Leaving out the pictures, copy each record below exactly.
++++ Available data ++++
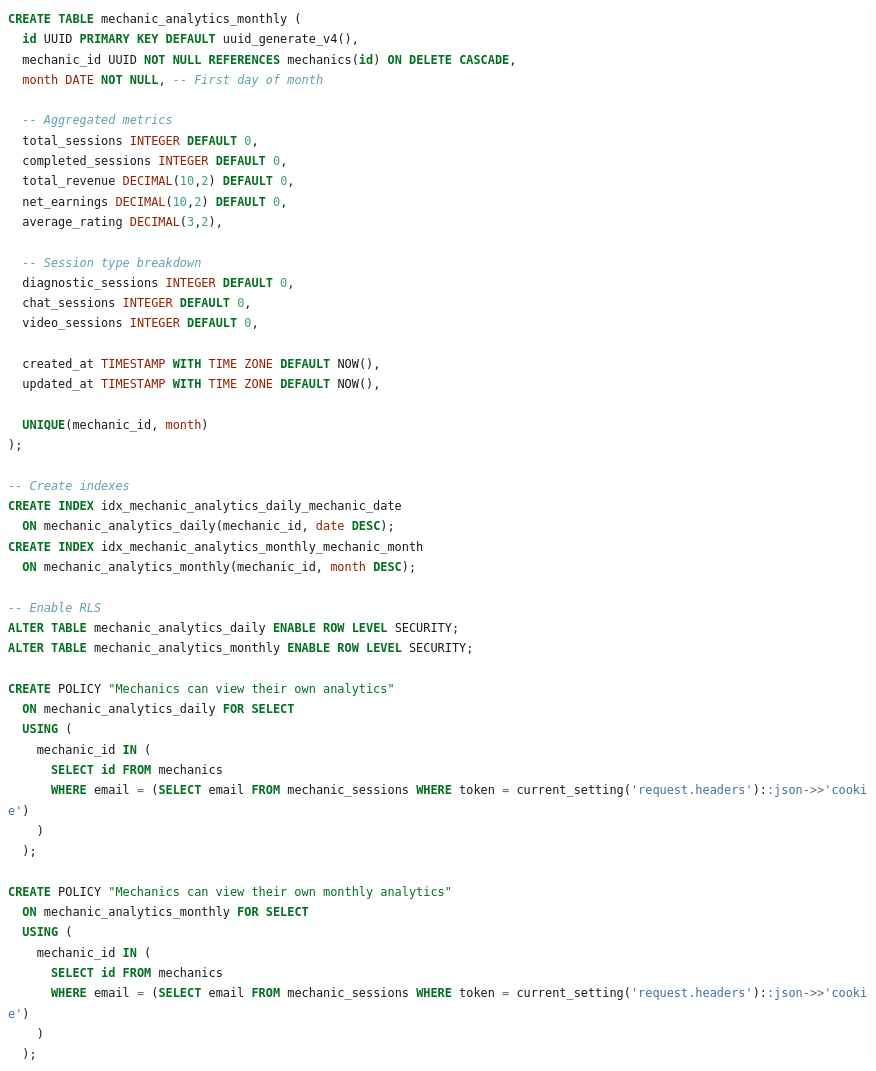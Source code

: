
 ```sql
CREATE TABLE mechanic_analytics_monthly (
  id UUID PRIMARY KEY DEFAULT uuid_generate_v4(),
  mechanic_id UUID NOT NULL REFERENCES mechanics(id) ON DELETE CASCADE,
  month DATE NOT NULL, -- First day of month

  -- Aggregated metrics
  total_sessions INTEGER DEFAULT 0,
  completed_sessions INTEGER DEFAULT 0,
  total_revenue DECIMAL(10,2) DEFAULT 0,
  net_earnings DECIMAL(10,2) DEFAULT 0,
  average_rating DECIMAL(3,2),

  -- Session type breakdown
  diagnostic_sessions INTEGER DEFAULT 0,
  chat_sessions INTEGER DEFAULT 0,
  video_sessions INTEGER DEFAULT 0,

  created_at TIMESTAMP WITH TIME ZONE DEFAULT NOW(),
  updated_at TIMESTAMP WITH TIME ZONE DEFAULT NOW(),

  UNIQUE(mechanic_id, month)
);

-- Create indexes
CREATE INDEX idx_mechanic_analytics_daily_mechanic_date
  ON mechanic_analytics_daily(mechanic_id, date DESC);
CREATE INDEX idx_mechanic_analytics_monthly_mechanic_month
  ON mechanic_analytics_monthly(mechanic_id, month DESC);

-- Enable RLS
ALTER TABLE mechanic_analytics_daily ENABLE ROW LEVEL SECURITY;
ALTER TABLE mechanic_analytics_monthly ENABLE ROW LEVEL SECURITY;

CREATE POLICY "Mechanics can view their own analytics"
  ON mechanic_analytics_daily FOR SELECT
  USING (
    mechanic_id IN (
      SELECT id FROM mechanics
      WHERE email = (SELECT email FROM mechanic_sessions WHERE token = current_setting('request.headers')::json->>'cookie')
    )
  );

CREATE POLICY "Mechanics can view their own monthly analytics"
  ON mechanic_analytics_monthly FOR SELECT
  USING (
    mechanic_id IN (
      SELECT id FROM mechanics
      WHERE email = (SELECT email FROM mechanic_sessions WHERE token = current_setting('request.headers')::json->>'cookie')
    )
  );
```
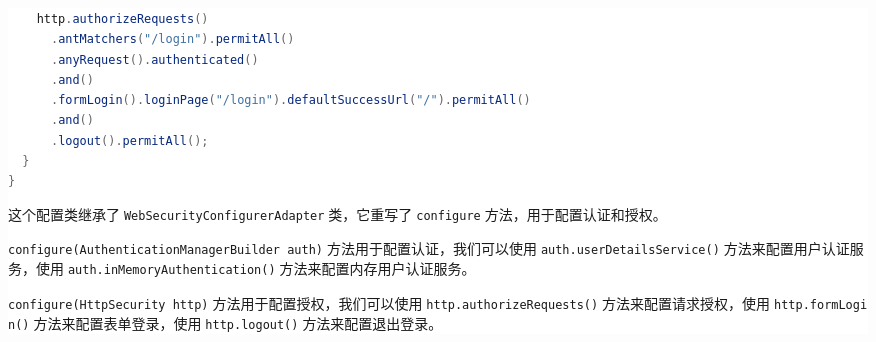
 ```java
    http.authorizeRequests()
      .antMatchers("/login").permitAll()
      .anyRequest().authenticated()
      .and()
      .formLogin().loginPage("/login").defaultSuccessUrl("/").permitAll()
      .and()
      .logout().permitAll();
  }
}
```

这个配置类继承了 `WebSecurityConfigurerAdapter` 类，它重写了 `configure` 方法，用于配置认证和授权。

`configure(AuthenticationManagerBuilder auth)` 方法用于配置认证，我们可以使用 `auth.userDetailsService()` 方法来配置用户认证服务，使用 `auth.inMemoryAuthentication()` 方法来配置内存用户认证服务。

`configure(HttpSecurity http)` 方法用于配置授权，我们可以使用 `http.authorizeRequests()` 方法来配置请求授权，使用 `http.formLogin()` 方法来配置表单登录，使用 `http.logout()` 方法来配置退出登录。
++++
▸ **Result of this task**:
Source code

:
 ```sql
CREATE TABLE mechanic_analytics_monthly (
  id UUID PRIMARY KEY DEFAULT uuid_generate_v4(),
  mechanic_id UUID NOT NULL REFERENCES mechanics(id) ON DELETE CASCADE,
  month DATE NOT NULL, -- First day of month

  -- Aggregated metrics
  total_sessions INTEGER DEFAULT 0,
  completed_sessions INTEGER DEFAULT 0,
  total_revenue DECIMAL(10,2) DEFAULT 0,
  net_earnings DECIMAL(10,2) DEFAULT 0,
  average_rating DECIMAL(3,2),

  -- Session type breakdown
  diagnostic_sessions INTEGER DEFAULT 0,
  chat_sessions INTEGER DEFAULT 0,
  video_sessions INTEGER DEFAULT 0,

  created_at TIMESTAMP WITH TIME ZONE DEFAULT NOW(),
  updated_at TIMESTAMP WITH TIME ZONE DEFAULT NOW(),

  UNIQUE(mechanic_id, month)
);

-- Create indexes
CREATE INDEX idx_mechanic_analytics_daily_mechanic_date
  ON mechanic_analytics_daily(mechanic_id, date DESC);
CREATE INDEX idx_mechanic_analytics_monthly_mechanic_month
  ON mechanic_analytics_monthly(mechanic_id, month DESC);

-- Enable RLS
ALTER TABLE mechanic_analytics_daily ENABLE ROW LEVEL SECURITY;
ALTER TABLE mechanic_analytics_monthly ENABLE ROW LEVEL SECURITY;

CREATE POLICY "Mechanics can view their own analytics"
  ON mechanic_analytics_daily FOR SELECT
  USING (
    mechanic_id IN (
      SELECT id FROM mechanics
      WHERE email = (SELECT email FROM mechanic_sessions WHERE token = current_setting('request.headers')::json->>'cookie')
    )
  );

CREATE POLICY "Mechanics can view their own monthly analytics"
  ON mechanic_analytics_monthly FOR SELECT
  USING (
    mechanic_id IN (
      SELECT id FROM mechanics
      WHERE email = (SELECT email FROM mechanic_sessions WHERE token = current_setting('request.headers')::json->>'cookie')
    )
  );
```
 ```java
    http.authorizeRequests()
      .antMatchers("/login").permitAll()
      .anyRequest().authenticated()
      .and()
      .formLogin().loginPage("/login").defaultSuccessUrl("/").permitAll()
      .and()
      .logout().permitAll();
  }
}
```

这个配置类继承了 `WebSecurityConfigurerAdapter` 类，它重写了 `configure` 方法，用于配置认证和授权。

`configure(AuthenticationManagerBuilder auth)` 方法用于配置认证，我们可以使用 `auth.userDetailsService()` 方法来配置用户认证服务，使用 `auth.inMemoryAuthentication()` 方法来配置内存用户认证服务。

`configure(HttpSecurity http)` 方法用于配置授权，我们可以使用 `http.authorizeRequests()` 方法来配置请求授权，使用 `http.formLogin()` 方法来配置表单登录，使用 `http.logout()` 方法来配置退出登录。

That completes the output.